Schon in den ersten Sätzen des renommierten Deutschen Historikers Wolfgang Reinhard wird klar, dass der Staat keine Notwendigkeit im menschlichen Zusammenleben darstellt und nicht seit Anbeginn der Menschheit existierte. Erst mit der blutigen Verbreitung dieses Herrschaftsinstruments (Kolonialismus) und im Zusammenspiel mit dem Aufstieg des Kapitalismus wurde unser heutiges Denkmuster von Gesellschaft und Staat geformt. Was wir heute als gegeben wahrnehmen und nicht hinterfragt akzeptieren, war vor einigen Jahrhunderten anders. Doch bevor ich auf die Entwicklungsgeschichte konkreter eingehe, will ich den Begriff Staat analysieren:

Zur Begriffsgeschichte:

Die Begriffe Status, stato, estat, estado, estate, stat usw. bezeichneten zunächst ein Landgut und im Zusammenhang damit den Zustand des Gemeinwesens im Sinne seiner Verfassung. Dann bezeichnete es den Hofstaat eines Fürsten, dessen Regime und die Sphäre seiner Politik, bis schließlich daraus im Verlauf der Zeit ein Synonym von „Res publica“ (Gemeinwesen) daraus wurde – in Italien bereits um 1500, in Frankreich im Laufe des 16. Jahrhunderts und in England im 17. Jh. In Deutschland trat diese Entwicklung etwas später ein.

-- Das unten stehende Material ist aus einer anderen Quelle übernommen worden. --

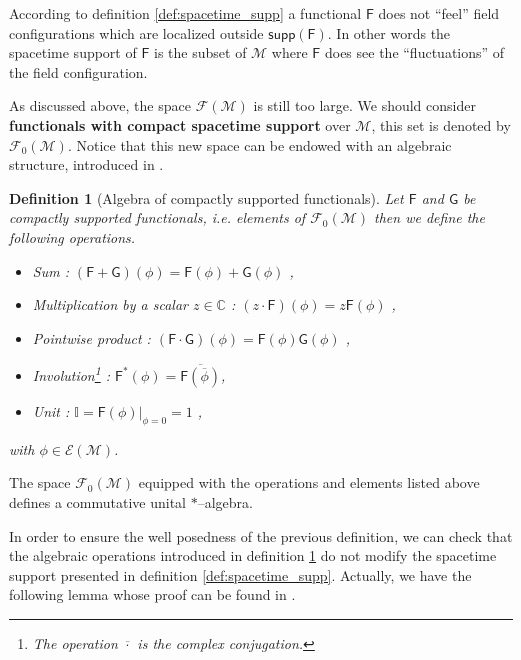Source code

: \documentclass[11pt]{book}
\newcommand{\supp}{\mathsf{supp}}
\newcommand{\Ecal}{\mathcal{E}}
\newcommand{\Fcal}{\mathcal{F}}
\newcommand{\Mcal}{\mathcal{M}}
\newcommand{\Cbb}{\mathbb{C}}
\newcommand{\Ibb}{\mathbb{I}}
\newcommand{\Fsf}{\mathsf{F}}
\newcommand{\Gsf}{\mathsf{G}}
\theoremstyle{break}
\newtheorem{definition}{Definition}[chapter]
\begin{document}
According to definition \ref{def:spacetime_supp} a functional $\Fsf$ does not ``feel'' field configurations which are localized outside $\supp(\Fsf)$. In other words the spacetime support of $\Fsf$ is the subset of $\Mcal$ where $\Fsf$ does see the ``fluctuations'' of the field configuration.


As discussed above, the space $\Fcal(\Mcal)$ is still too large. We should consider \textbf{functionals with compact spacetime support} over $\Mcal$, this set is denoted by $\Fcal_0(\Mcal)$. Notice that this new space can be endowed with an algebraic structure, introduced in \cite{BFLR_2012}.


\begin{definition}[Algebra of compactly supported functionals] \label{def:algebra_comp_supp_func}
Let $\Fsf$ and $\Gsf$ be compactly supported functionals, i.e. elements of $\Fcal_0(\Mcal)$ then we define the following operations.
%
\begin{itemize}
\item Sum : $(\Fsf+\Gsf)(\phi) = \Fsf(\phi) + \Gsf(\phi)$ ,
\item Multiplication by a scalar $z\in\Cbb$ : $(z \cdot \Fsf)(\phi) = z \Fsf(\phi)$ ,
\item Pointwise product : $(\Fsf \cdot \Gsf)(\phi) = \Fsf(\phi) \Gsf(\phi)$ ,
\item Involution\footnote{The operation $\overline{\cdot}$ is the complex conjugation.} : $\Fsf^\ast(\phi) = \overline{\Fsf(\overline{\phi})}$,
\item Unit : $\Ibb = \Fsf(\phi)\bigg\vert_{\phi=0} = 1$ ,
\end{itemize}
%
with $\phi \in \Ecal(\Mcal)$. 
\end{definition}


The space $\Fcal_0(\Mcal)$ equipped with the operations and elements listed above defines a commutative unital $\ast$--algebra.


In order to ensure the well posedness of the previous definition, we can check that the algebraic operations introduced in definition \ref{def:algebra_comp_supp_func} do not modify the spacetime support presented in definition \ref{def:spacetime_supp}. Actually, we have the following lemma whose proof can be found in  \cite{BFLR_2012}.
\end{document}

Deutsche Juristen haben die Staatslehre danach ausgebaut und 1837 den Staat zur Rechtsperson erklärt und schließlich seine maßgebliche Definition entwickelt: Demnach kennzeichnen drei Merkmale einen Staat:

ein Staatsgebiet (als ausschließlicher Herrschaftsbereich bzw. als Bereich der Extraktion von Steuern und Ressourcen),

ein Staatsvolk (sesshafter Personenverband),

eine souveräne Staatsgewalt, was a) nach innen das Monopol der „legitimen“ Anwendung physischer Gewalt bedeutet, b) nach außen die rechtliche Unabhängigkeit von anderen Instanzen.

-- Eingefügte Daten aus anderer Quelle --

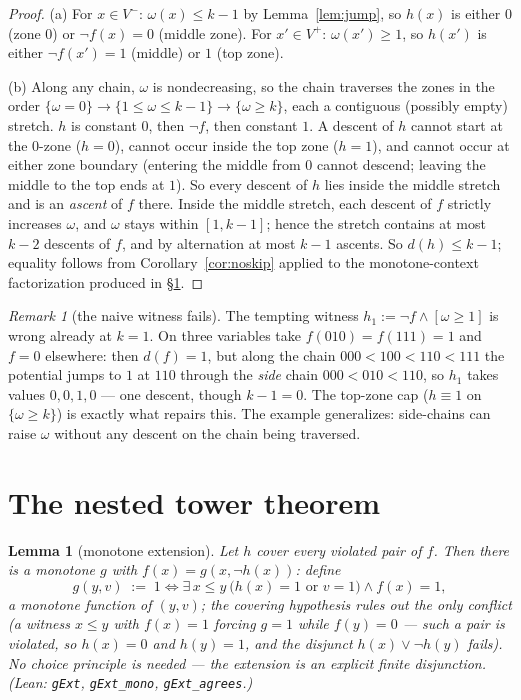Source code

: \documentclass[11pt]{article}
\newtheorem{lemma}[theorem]{Lemma}
\theoremstyle{remark}
\newtheorem{remark}[theorem]{Remark}
\begin{document}
\begin{proof}
(a) For $x\in V^-$: $\omega(x)\le k-1$ by Lemma~\ref{lem:jump}, so $h(x)$ is
either $0$ (zone $0$) or $\neg f(x)=0$ (middle zone). For $x'\in V^+$:
$\omega(x')\ge 1$, so $h(x')$ is either $\neg f(x')=1$ (middle) or $1$ (top
zone).

(b) Along any chain, $\omega$ is nondecreasing, so the chain traverses the
zones in the order $\{\omega=0\}\to\{1\le\omega\le k-1\}\to\{\omega\ge k\}$,
each a contiguous (possibly empty) stretch. $h$ is constant $0$, then
$\neg f$, then constant $1$. A descent of $h$ cannot start at the $0$-zone
($h=0$), cannot occur inside the top zone ($h=1$), and cannot occur at
either zone boundary (entering the middle from $0$ cannot descend; leaving
the middle to the top ends at $1$). So every descent of $h$ lies inside the
middle stretch and is an \emph{ascent} of $f$ there. Inside the middle
stretch, each descent of $f$ strictly increases $\omega$, and $\omega$ stays
within $[1,k-1]$; hence the stretch contains at most $k-2$ descents of $f$,
and by alternation at most $k-1$ ascents. So $d(h)\le k-1$; equality follows
from Corollary~\ref{cor:noskip} applied to the monotone-context
factorization produced in \S\ref{sec:tower}.
\end{proof}

\begin{remark}[the naive witness fails]\label{rem:naive}
The tempting witness $h_1:=\neg f\wedge[\omega\ge 1]$ is wrong already at
$k=1$. On three variables take $f(010)=f(111)=1$ and $f=0$ elsewhere: then
$d(f)=1$, but along the chain $000<100<110<111$ the potential jumps to $1$
at $110$ through the \emph{side} chain $000<010<110$, so $h_1$ takes values
$0,0,1,0$ --- one descent, though $k-1=0$. The top-zone cap ($h\equiv 1$ on
$\{\omega\ge k\}$) is exactly what repairs this. The example generalizes:
side-chains can raise $\omega$ without any descent on the chain being
traversed.
\end{remark}

\section{The nested tower theorem}\label{sec:tower}

\begin{lemma}[monotone extension]\label{lem:ext}
Let $h$ cover every violated pair of $f$. Then there is a monotone $g$ with
$f(x)=g(x,\neg h(x))$: define
\[
g(y,v)\;:=\;1 \iff \exists\,x\le y\ \bigl(h(x)=1\text{ or }v=1\bigr)
\wedge f(x)=1,
\]
a monotone function of $(y,v)$; the covering hypothesis rules out the only
conflict (a witness $x\le y$ with $f(x)=1$ forcing $g=1$ while $f(y)=0$ ---
such a pair is violated, so $h(x)=0$ and $h(y)=1$, and the disjunct
$h(x)\vee\neg h(y)$ fails). No choice principle is needed --- the extension
is an explicit finite disjunction. (Lean: \texttt{gExt}, \texttt{gExt\_mono},
\texttt{gExt\_agrees}.)
\end{lemma}
\end{document}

Diese juristische Definition wird der historischen Entwicklung des Staatswesens jedoch nicht gerecht, da die Machtbereiche der Eliten, die territorialen Staatsgrenzen und die soziokulturellen Bedingungen ein komplexes Geflecht darstellen, welche über den soeben definierten Rahmen hinaus gehen. Historiker sollten daher nicht den zeitlos abstrakten Staat, sondern die Konkreten Personen und Institutionen in den Mittelpunkt stellen, denn dort fanden die Machtbildungsprozesse statt, deren Endstufe „Staat“ heißt (Reinhard, 2002: 16).

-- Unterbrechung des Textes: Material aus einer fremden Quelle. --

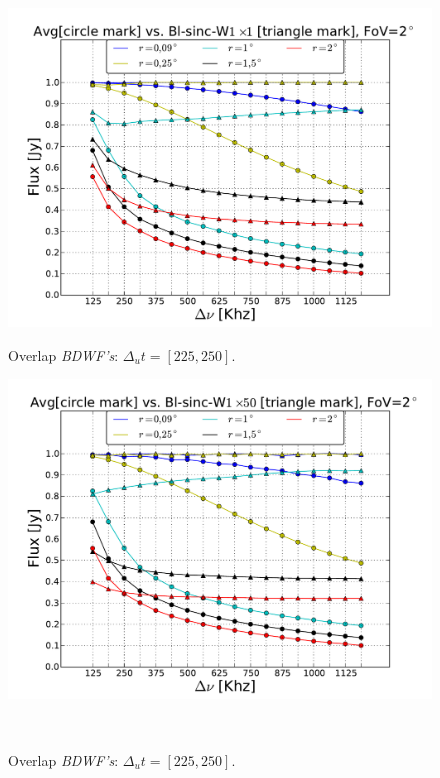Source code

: \documentclass[useAMS,usenatbib]{mn2e}
\begin{document}
\begin{figure}
  \centering
\begin{minipage}{0.45\linewidth}\includegraphics[width=1\textwidth]{./Figures/max-integ-freq-sinc-w1x1-fov2.pdf}\caption{Overlap 
		\textit{BDWF's}: $\Delta_u t= [225, 250]$.}\label{ fig:fig_3a}\end{minipage}
\begin{minipage}{0.45\linewidth}\includegraphics[width=1\textwidth]{./Figures/max-integ-time-sinc-w1x50-fov2.pdf}\caption{Overlap 
		\textit{BDWF's}: $\Delta_u t= [225, 250]$.}\label{ fig:fig_3a}\end{minipage}\\

\end{figure}
\end{document}
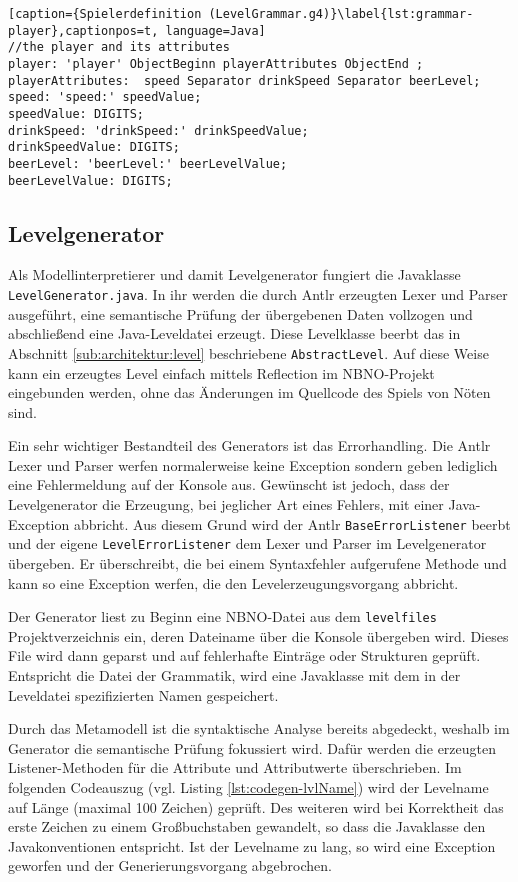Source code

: \begin{lstlisting}[caption={Spielerdefinition (LevelGrammar.g4)}\label{lst:grammar-player},captionpos=t, language=Java] 
//the player and its attributes
player: 'player' ObjectBeginn playerAttributes ObjectEnd ;
playerAttributes:  speed Separator drinkSpeed Separator beerLevel;
speed: 'speed:' speedValue;
speedValue: DIGITS;
drinkSpeed: 'drinkSpeed:' drinkSpeedValue;
drinkSpeedValue: DIGITS;
beerLevel: 'beerLevel:' beerLevelValue;
beerLevelValue: DIGITS;
\end{lstlisting}

\subsection{Levelgenerator}

Als Modellinterpretierer und damit Levelgenerator fungiert die Javaklasse \texttt{LevelGenerator.java}.
In ihr werden die durch Antlr erzeugten Lexer und Parser ausgeführt, eine semantische Prüfung der übergebenen Daten vollzogen und abschließend eine Java-Leveldatei erzeugt.
Diese Levelklasse beerbt das in Abschnitt \ref{sub:architektur:level} beschriebene \texttt{AbstractLevel}. Auf diese Weise kann ein erzeugtes Level einfach mittels Reflection im NBNO-Projekt eingebunden werden, ohne das Änderungen im Quellcode des Spiels von Nöten sind.

Ein sehr wichtiger Bestandteil des Generators ist das \mbox{Errorhandling}. Die Antlr Lexer und Parser werfen normalerweise keine Exception sondern geben lediglich eine Fehlermeldung auf der Konsole aus.
Gewünscht ist jedoch, dass der Levelgenerator die Erzeugung, bei jeglicher Art eines Fehlers, mit einer Java-Exception abbricht. Aus diesem Grund wird der Antlr \texttt{BaseErrorListener} beerbt und der eigene \texttt{LevelErrorListener} dem Lexer und Parser im Levelgenerator übergeben. Er überschreibt, die bei einem Syntaxfehler aufgerufene Methode und kann so eine Exception werfen, die den Levelerzeugungsvorgang abbricht.

Der Generator liest zu Beginn eine NBNO-Datei aus dem \texttt{levelfiles} Projektverzeichnis ein, deren Dateiname über die Konsole übergeben wird. Dieses File wird dann geparst und auf fehlerhafte Einträge oder Strukturen geprüft. Entspricht die Datei der Grammatik, wird eine Javaklasse mit dem in der Leveldatei spezifizierten Namen gespeichert.

Durch das Metamodell ist die syntaktische Analyse bereits abgedeckt, weshalb im Generator die semantische Prüfung fokussiert wird. Dafür werden die erzeugten Listener-Methoden für die Attribute und Attributwerte überschrieben. Im folgenden Codeauszug (vgl. Listing \ref{lst:codegen-lvlName}) wird der Levelname auf Länge (maximal 100 Zeichen) geprüft. Des weiteren wird bei Korrektheit das erste Zeichen zu einem Großbuchstaben gewandelt, so dass die Javaklasse den Javakonventionen entspricht. Ist der Levelname zu lang, so wird eine Exception geworfen und der Generierungsvorgang abgebrochen.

Ein sprachliches Beispiel kann die erwähnte Komplexität ganz einfach beschreiben. Der deutsche Begriff „Gewalt“, den wir in der juristischen Definition unter „Staatsgewalt“ kennenlernten, zeigt die Mehrdeutigkeit der Geschichte und die soziale Komplexität hervorragend:

Gewalt bedeutet a) die rechtliche Verfügungs- oder Amtsgewalt. Bezeichnet somit b) die Ämter und die Amtsinhaber und wurde noch vor der Erringung des staatlichen Gewaltmonopols häufig in ausgesprochen gewalttätiger Weise ausgeübt: Krieg und Gewalttaten kennzeichnen den Aufstieg des modernen Staates. Gewalt setzt somit Macht voraus. Und Macht ist wie der deutsche Soziologe Max Weber beschrieb: „die Chance, innerhalb einer sozialen Beziehung den eigenen Willen auch gegen Widerstreben durchzusetzen, gleich worauf diese Chance beruht„. Das ist deswegen möglich, weil die Mächtigen organisiert sind, die Ohnmächtigen hingegen nicht (Michael Mann). Die Inhaber der Staatsgewalt bezeichnet man als die Machtelite. Individuen oder Gruppen, deren Wille als „Staatswille“ gilt, heißen Staatsorgane (Jellinek, 1959: 540). Wie spiegeln diese Aussagen der Gelehrten jedoch die Wahrnehmung der meisten Menschen wieder?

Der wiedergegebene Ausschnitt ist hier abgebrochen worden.